**Assignment:**
Where a line below holds the string "savefig", count it; then give the total without any other words.

================================

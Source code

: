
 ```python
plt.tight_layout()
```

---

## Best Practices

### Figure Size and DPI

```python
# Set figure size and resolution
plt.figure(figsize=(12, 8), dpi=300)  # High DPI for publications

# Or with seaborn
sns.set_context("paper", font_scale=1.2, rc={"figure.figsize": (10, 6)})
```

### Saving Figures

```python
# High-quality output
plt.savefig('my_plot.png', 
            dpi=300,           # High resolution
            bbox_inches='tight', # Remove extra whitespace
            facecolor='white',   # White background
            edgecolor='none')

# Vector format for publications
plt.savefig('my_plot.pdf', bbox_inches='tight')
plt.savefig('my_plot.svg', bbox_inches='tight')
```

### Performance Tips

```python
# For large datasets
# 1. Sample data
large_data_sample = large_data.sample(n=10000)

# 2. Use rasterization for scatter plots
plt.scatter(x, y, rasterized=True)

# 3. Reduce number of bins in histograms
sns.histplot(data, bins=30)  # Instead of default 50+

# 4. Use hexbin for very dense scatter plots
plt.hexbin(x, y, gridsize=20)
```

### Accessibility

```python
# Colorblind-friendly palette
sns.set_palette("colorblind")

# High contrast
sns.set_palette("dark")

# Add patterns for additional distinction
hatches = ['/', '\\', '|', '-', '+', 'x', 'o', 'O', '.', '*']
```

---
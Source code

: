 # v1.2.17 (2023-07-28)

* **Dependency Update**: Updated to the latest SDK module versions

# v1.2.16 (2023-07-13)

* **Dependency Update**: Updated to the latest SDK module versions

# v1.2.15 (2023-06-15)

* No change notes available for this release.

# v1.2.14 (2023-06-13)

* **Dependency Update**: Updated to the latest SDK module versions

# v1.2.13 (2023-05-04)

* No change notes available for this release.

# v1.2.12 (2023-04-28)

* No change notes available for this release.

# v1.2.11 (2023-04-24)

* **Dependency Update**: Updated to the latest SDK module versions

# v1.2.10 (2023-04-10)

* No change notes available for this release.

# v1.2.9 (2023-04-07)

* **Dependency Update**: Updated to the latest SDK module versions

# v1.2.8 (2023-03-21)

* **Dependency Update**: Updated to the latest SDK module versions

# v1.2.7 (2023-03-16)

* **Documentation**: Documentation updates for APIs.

================================

**Task result:**
3